Pick out each line of the records that includes the string "public", and copy it.

Extracted data entries
□ □ □ □ □

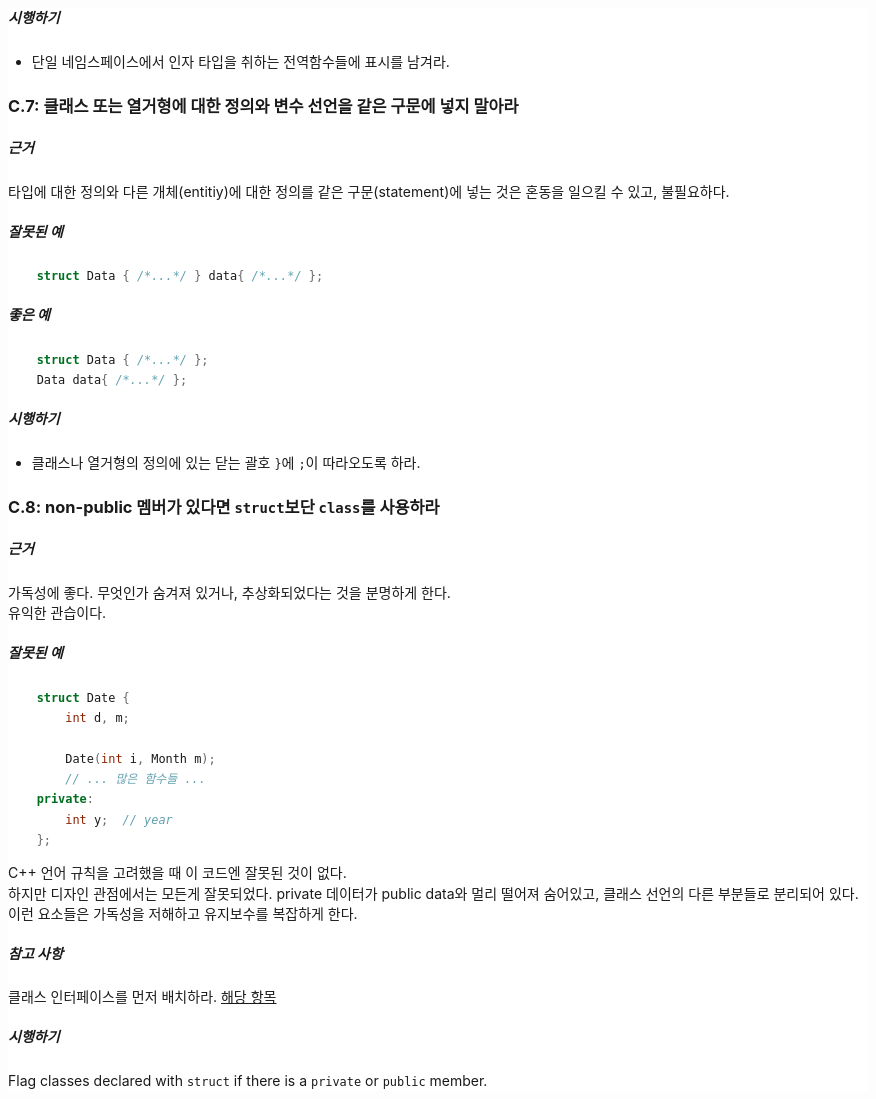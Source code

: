 ##### 시행하기
* 단일 네임스페이스에서 인자 타입을 취하는 전역함수들에 표시를 남겨라.


### <a name="Rc-standalone"></a>C.7: 클래스 또는 열거형에 대한 정의와 변수 선언을 같은 구문에 넣지 말아라

##### 근거
타입에 대한 정의와 다른 개체(entitiy)에 대한 정의를 같은 구문(statement)에 넣는 것은 혼동을 일으킬 수 있고, 불필요하다.

##### 잘못된 예
```c++
    struct Data { /*...*/ } data{ /*...*/ };
```
##### 좋은 예
```c++
    struct Data { /*...*/ };
    Data data{ /*...*/ };
```
##### 시행하기
* 클래스나 열거형의 정의에 있는 닫는 괄호 `}`에 `;`이 따라오도록 하라.



### <a name="Rc-class"></a>C.8: non-public 멤버가 있다면 `struct`보단 `class`를 사용하라

##### 근거
가독성에 좋다. 
무엇인가 숨겨져 있거나, 추상화되었다는 것을 분명하게 한다.  
유익한 관습이다.

##### 잘못된 예
```c++
    struct Date {
        int d, m;

        Date(int i, Month m);
        // ... 많은 함수들 ...
    private:
        int y;  // year
    };
```
C++ 언어 규칙을 고려했을 때 이 코드엔 잘못된 것이 없다.  
하지만 디자인 관점에서는 모든게 잘못되었다.
private 데이터가 public data와 멀리 떨어져 숨어있고, 클래스 선언의 다른 부분들로 분리되어 있다.  
이런 요소들은 가독성을 저해하고 유지보수를 복잡하게 한다.

##### 참고 사항
클래스 인터페이스를 먼저 배치하라. [해당 항목](#Rl-order) 

##### 시행하기
Flag classes declared with `struct` if there is a `private` or `public` member.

□ □ □ □ □

■ Result of the task ■
### <a name="Rc-class"></a>C.8: non-public 멤버가 있다면 `struct`보단 `class`를 사용하라
private 데이터가 public data와 멀리 떨어져 숨어있고, 클래스 선언의 다른 부분들로 분리되어 있다.  
Flag classes declared with `struct` if there is a `private` or `public` member.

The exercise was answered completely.